EXERCISE REQUIREMENTS :: All of the data below is to be output exactly as written.

[INPUT DATA Boundary: Start]

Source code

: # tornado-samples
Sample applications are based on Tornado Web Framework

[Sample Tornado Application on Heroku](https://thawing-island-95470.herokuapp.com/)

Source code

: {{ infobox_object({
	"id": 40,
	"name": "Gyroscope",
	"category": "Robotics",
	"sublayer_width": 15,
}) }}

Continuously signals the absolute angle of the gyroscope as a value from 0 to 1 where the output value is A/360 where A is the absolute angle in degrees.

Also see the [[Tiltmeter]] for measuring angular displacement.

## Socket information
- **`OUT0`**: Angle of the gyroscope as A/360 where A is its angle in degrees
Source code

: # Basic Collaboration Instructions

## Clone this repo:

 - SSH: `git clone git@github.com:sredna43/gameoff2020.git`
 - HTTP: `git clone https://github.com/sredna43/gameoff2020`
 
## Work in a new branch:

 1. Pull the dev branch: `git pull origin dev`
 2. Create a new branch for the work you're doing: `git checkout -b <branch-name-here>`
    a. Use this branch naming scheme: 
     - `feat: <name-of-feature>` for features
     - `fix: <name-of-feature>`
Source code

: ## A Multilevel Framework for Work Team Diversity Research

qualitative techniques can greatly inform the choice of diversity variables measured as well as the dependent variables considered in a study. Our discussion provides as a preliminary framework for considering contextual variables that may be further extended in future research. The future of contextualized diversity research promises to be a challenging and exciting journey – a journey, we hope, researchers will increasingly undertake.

[INPUT DATA Boundary: End]

SOLUTION TO THE PROBLEM ::
Source code

: # tornado-samples
Sample applications are based on Tornado Web Framework

[Sample Tornado Application on Heroku](https://thawing-island-95470.herokuapp.com/)

Source code

: {{ infobox_object({
	"id": 40,
	"name": "Gyroscope",
	"category": "Robotics",
	"sublayer_width": 15,
}) }}

Continuously signals the absolute angle of the gyroscope as a value from 0 to 1 where the output value is A/360 where A is the absolute angle in degrees.

Also see the [[Tiltmeter]] for measuring angular displacement.

## Socket information
- **`OUT0`**: Angle of the gyroscope as A/360 where A is its angle in degrees
Source code

: # Basic Collaboration Instructions

## Clone this repo:

 - SSH: `git clone git@github.com:sredna43/gameoff2020.git`
 - HTTP: `git clone https://github.com/sredna43/gameoff2020`
 
## Work in a new branch:

 1. Pull the dev branch: `git pull origin dev`
 2. Create a new branch for the work you're doing: `git checkout -b <branch-name-here>`
    a. Use this branch naming scheme: 
     - `feat: <name-of-feature>` for features
     - `fix: <name-of-feature>`
Source code

: ## A Multilevel Framework for Work Team Diversity Research

qualitative techniques can greatly inform the choice of diversity variables measured as well as the dependent variables considered in a study. Our discussion provides as a preliminary framework for considering contextual variables that may be further extended in future research. The future of contextualized diversity research promises to be a challenging and exciting journey – a journey, we hope, researchers will increasingly undertake.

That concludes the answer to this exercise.